_Task item_. Count every line in the entries below that contains the word "aplicando", and give only that number.

(Saved data entries)
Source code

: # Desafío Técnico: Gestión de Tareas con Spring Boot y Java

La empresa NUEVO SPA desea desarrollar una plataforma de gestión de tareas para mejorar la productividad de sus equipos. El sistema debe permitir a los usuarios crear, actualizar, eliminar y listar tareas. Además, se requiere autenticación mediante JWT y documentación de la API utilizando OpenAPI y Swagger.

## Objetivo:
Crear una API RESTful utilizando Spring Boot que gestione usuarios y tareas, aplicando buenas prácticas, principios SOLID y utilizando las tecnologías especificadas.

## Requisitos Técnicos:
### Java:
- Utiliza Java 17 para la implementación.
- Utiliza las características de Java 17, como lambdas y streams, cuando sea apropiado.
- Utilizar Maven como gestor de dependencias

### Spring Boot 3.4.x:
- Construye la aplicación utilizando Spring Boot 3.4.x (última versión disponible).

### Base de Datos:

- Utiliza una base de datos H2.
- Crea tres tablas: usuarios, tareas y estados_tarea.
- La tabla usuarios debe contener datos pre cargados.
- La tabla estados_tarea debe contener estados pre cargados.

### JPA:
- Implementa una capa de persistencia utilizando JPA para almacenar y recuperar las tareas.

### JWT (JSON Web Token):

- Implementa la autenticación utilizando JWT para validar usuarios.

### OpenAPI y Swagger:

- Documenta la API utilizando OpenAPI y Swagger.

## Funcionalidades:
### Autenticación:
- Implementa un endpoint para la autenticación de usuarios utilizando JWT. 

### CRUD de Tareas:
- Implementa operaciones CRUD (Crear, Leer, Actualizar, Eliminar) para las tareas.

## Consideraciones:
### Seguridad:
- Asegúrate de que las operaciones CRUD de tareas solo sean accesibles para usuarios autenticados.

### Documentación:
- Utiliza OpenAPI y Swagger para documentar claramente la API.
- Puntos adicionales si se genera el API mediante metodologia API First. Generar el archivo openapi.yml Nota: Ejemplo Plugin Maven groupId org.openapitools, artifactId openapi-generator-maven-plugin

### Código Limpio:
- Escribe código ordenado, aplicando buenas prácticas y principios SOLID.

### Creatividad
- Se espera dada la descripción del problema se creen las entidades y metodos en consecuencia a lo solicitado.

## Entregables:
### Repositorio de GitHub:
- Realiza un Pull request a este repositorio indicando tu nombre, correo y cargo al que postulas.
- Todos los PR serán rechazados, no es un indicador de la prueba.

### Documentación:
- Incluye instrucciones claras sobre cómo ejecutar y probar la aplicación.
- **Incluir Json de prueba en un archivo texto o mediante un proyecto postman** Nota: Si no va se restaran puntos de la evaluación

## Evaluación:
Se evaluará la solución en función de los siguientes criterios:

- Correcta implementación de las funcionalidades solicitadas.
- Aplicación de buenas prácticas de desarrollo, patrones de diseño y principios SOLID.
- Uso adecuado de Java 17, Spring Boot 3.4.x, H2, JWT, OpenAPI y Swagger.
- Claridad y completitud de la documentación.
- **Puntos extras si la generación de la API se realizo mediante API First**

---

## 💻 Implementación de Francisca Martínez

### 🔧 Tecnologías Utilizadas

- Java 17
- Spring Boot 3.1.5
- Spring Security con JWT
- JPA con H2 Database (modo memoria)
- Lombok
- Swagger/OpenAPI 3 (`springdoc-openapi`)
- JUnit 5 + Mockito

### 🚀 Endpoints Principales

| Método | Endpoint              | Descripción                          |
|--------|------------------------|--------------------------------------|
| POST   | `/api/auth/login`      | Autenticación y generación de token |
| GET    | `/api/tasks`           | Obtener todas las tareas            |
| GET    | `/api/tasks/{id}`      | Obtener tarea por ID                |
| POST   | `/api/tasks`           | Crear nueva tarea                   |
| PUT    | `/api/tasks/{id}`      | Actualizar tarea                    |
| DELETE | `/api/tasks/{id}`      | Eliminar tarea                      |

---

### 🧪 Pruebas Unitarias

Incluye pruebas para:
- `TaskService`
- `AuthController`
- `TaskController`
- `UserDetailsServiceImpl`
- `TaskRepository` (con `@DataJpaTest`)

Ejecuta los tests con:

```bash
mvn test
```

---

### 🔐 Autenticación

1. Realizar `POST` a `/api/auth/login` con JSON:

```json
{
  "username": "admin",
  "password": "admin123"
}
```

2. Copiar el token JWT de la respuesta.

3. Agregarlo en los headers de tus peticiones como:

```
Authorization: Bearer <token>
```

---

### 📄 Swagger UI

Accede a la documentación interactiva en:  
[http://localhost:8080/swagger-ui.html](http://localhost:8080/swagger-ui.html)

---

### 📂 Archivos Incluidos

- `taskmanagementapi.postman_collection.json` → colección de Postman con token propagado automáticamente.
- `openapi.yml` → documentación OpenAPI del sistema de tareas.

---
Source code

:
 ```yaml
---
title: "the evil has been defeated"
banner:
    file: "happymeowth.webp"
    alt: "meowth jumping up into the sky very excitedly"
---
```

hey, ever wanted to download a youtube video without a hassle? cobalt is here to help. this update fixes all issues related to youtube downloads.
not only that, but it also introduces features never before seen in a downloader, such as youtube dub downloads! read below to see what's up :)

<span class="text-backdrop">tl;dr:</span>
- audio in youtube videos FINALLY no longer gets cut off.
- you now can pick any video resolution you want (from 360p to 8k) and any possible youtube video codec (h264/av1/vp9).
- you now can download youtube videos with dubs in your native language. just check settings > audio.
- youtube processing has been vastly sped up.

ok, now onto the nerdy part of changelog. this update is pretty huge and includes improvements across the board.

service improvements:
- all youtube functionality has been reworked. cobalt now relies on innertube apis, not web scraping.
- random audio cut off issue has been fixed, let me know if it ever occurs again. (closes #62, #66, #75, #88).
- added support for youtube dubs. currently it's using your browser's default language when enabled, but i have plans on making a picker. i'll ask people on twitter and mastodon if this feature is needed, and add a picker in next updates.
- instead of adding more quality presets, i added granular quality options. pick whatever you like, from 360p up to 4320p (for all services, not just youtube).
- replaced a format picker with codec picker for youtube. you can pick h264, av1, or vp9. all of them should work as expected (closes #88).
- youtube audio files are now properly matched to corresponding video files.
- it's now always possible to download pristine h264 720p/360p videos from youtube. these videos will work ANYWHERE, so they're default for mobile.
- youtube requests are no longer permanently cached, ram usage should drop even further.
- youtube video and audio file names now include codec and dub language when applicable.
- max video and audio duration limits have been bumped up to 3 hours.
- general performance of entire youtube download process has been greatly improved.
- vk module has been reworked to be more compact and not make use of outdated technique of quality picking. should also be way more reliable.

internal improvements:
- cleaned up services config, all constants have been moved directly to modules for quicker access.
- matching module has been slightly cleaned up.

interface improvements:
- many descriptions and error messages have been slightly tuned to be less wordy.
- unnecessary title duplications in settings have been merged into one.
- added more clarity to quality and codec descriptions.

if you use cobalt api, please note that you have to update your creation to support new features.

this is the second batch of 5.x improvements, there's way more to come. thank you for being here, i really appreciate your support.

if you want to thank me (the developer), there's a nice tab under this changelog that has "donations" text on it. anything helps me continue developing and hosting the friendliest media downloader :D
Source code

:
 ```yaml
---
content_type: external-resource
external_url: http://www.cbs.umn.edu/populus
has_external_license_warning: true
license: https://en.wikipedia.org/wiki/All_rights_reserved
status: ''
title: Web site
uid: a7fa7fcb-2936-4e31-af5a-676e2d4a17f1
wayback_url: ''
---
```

_The completed task_. 2